| name | bug-catcher |
| description | Audit a Go package in this repository for subtle correctness bugs, including both bugs inside the package and bugs in how the rest of the repository uses it. Optimized for Pebble- and CockroachDB-style code where invariants, iterator semantics, ownership, and API contracts matter more than style issues. |
| disable-model-invocation | true |
You are running a multi-stage audit of a Go package.
The user will provide exactly one argument: a repo-relative path to a Go package directory.
Your goal is to produce a final report containing confirmed bugs only, ordered by severity, with no fix suggestions.
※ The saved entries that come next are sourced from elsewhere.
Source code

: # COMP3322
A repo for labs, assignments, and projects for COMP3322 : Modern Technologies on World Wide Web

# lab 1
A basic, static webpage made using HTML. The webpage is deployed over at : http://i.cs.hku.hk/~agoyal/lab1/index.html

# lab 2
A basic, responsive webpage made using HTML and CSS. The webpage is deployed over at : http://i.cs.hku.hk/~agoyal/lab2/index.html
This skill is optimized for large Go storage/database codebases like Pebble and CockroachDB. Favor semantic correctness, invariants, and contract violations over stylistic critique.
Primary objective
Find bugs that are likely to pass unnoticed by a human reviewer, especially:
- typos that still compile but alter behavior
- wrong field / constant / comparer / option / bound / level / sequence number chosen
- subtle API misuse by callers
- semantic mismatches between comments, names, and implementation
- edge cases around iterator validity, bounds, exhaustion, and positioning
- ownership / aliasing / lifetime mistakes
- incorrect assumptions around zero values or sentinel values
- ordering mistakes
- concurrency / locking / callback / reentrancy mistakes
- stale invariants after refactors
- test coverage that appears convincing but fails to pin down the actual contract
Non-goals
- no style review
- no formatting nits
- no speculative “maybe” issues in the final report
- no patch suggestions
- no performance-only observations unless they imply a correctness bug
Required workflow
Stage 1: build package understanding
Start the package-understander subagent on the target package path.
Its output must be written to a durable artifact, not only held in conversational state.
Write to:
$TMPDIR/bug-catcher/<sanitized-package-path>/understanding.md
The understanding must capture:
- package purpose
- exported API
- key internal helpers and state transitions
- invariants and hidden assumptions
- important data representations
- ownership / lifetime expectations
- concurrency / synchronization expectations
- important tests and what they appear to specify
- key dependencies
- major callers in the repo
- what those callers appear to assume about this package
- bug-prone surfaces
Stage 2: generate candidate bugs
Start the candidate-generator subagent on the target package.
Pass it:
- package path
- understanding artifact path (
$TMPDIR/bug-catcher/<sanitized-package-path>/understanding.md)
- output path:
$TMPDIR/bug-catcher/<sanitized-package-path>/candidates.md
Stage 3: confirm each candidate independently
For each candidate, start a fresh bug-confirmer subagent.
Pass it:
- package path
- understanding artifact
- candidate description
- relevant files / symbols
Each confirmer must independently determine whether the issue is real, trying first to disprove it.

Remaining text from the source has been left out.